Chunk had a broken tail, but got along just fine. He was also caught and spent all winter in this aquarium until I released him in the spring. I think he moved right back in, but I like to think that it taught him a lesson. In fact, I had a couple in the aquarium all winter, and during that time, I had no trouble with mice stealing food, and a year later I still don't- so I'm sure it taught them a lesson...well, unless I leave dark chocolates out- like the dark Hershey's kisses a few months ago- in which case they are all gone by the next morning! But can you really blame them??!
I know that I have quite a population living in my house, but they really don't bother me, and it's rather amusing to find their stores of bird food in random places in the house. The other night I was kept up all night by the strangest and kinda scarey noise. I didn't get up to check it out as I was tired, it was downstairs, and it was kind of spooky! The next monring I was making breakfast and heard it again, coming from an almost empty bag of squirrel food in the kitchen. This is what I found (below). He had been jumping against the side of the bag all night trying to get out. Bless his little heart! I took him out and he promptly ran across the kitchen and disappeared into some place that only the mice know about. He was pretty darned cute and very soft and silky. He has a laceration behind his ear, but it looked all healed up. It is not unusual for wildlife rehabbers to rehab mice and to end up with twice as many as when they started! All of these mice so far are Deer mice.

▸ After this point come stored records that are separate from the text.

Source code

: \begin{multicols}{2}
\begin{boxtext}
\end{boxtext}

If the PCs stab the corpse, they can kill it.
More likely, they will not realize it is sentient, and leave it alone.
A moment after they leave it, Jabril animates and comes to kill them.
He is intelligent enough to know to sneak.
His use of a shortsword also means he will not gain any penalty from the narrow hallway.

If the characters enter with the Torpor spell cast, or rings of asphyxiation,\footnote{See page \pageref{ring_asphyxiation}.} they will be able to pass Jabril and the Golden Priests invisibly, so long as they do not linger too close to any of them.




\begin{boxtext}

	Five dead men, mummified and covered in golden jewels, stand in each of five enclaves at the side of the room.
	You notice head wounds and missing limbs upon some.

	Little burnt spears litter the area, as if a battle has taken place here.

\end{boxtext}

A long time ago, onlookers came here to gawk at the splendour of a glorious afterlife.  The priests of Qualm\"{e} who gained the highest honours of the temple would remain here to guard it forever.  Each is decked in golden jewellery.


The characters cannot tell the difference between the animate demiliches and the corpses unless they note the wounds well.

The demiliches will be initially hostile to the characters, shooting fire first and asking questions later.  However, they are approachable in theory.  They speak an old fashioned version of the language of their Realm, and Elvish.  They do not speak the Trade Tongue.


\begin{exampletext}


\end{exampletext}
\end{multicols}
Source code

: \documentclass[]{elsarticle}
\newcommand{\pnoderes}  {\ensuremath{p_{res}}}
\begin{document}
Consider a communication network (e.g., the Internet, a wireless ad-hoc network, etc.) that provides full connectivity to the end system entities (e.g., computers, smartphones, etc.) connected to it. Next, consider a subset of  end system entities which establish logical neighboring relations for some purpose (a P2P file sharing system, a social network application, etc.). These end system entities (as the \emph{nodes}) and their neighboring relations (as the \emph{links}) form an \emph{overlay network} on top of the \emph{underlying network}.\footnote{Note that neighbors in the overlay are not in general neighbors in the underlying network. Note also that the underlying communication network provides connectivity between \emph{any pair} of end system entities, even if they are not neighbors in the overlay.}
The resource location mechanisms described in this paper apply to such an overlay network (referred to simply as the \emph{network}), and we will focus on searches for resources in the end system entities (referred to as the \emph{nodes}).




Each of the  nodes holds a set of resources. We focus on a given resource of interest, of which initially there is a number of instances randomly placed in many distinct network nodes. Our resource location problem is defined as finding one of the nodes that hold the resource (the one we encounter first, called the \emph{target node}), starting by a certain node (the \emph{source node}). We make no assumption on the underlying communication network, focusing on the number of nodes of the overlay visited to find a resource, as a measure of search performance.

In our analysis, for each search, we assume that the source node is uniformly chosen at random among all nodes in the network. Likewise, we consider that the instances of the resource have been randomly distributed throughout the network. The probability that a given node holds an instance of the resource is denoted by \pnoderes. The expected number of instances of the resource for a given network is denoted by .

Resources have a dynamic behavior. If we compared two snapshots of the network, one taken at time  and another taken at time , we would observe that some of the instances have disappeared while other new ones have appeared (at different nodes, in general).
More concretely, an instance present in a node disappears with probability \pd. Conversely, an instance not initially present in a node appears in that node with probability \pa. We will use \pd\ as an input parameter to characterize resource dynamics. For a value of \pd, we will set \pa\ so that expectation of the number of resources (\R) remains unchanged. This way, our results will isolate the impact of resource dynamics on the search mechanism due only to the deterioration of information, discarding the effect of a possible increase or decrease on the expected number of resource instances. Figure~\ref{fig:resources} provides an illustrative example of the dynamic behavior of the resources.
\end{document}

Now for a strange mouse tail... several weeks ago, when I arrived back from NYC, I sadly found a little baby mouse who had gotten in my bathtub and couldn't get out. He ended up dying there. He was very small. I don't think that he was a deer mouse- he was very gray and had no brown to his coat at all. I was about to go bury him outdoors, but I thought I would try an experiment. Many animals will remove their dead. Some canabilize them, others just remove them and put them somewhere else. I thought that especially because this mouse was so little, he might have a mother out there, or something like that. So I placed him in an area where I know mice come and go, right near a mouse hole.

Well, the next day he was gone! He had been taken away. I assumed that he had been taken and eaten. But the really strange thing was that there were so many little mice footprints all around hte back of my house, which I had never seen before. So, my parsimonious theory is, of course, that there was a mouse burial. See, this kind of cleaver thinking got me into 2 top grad schools! But you know, maybe there really was! Has anyone really robustly studied wild US mice in the wild??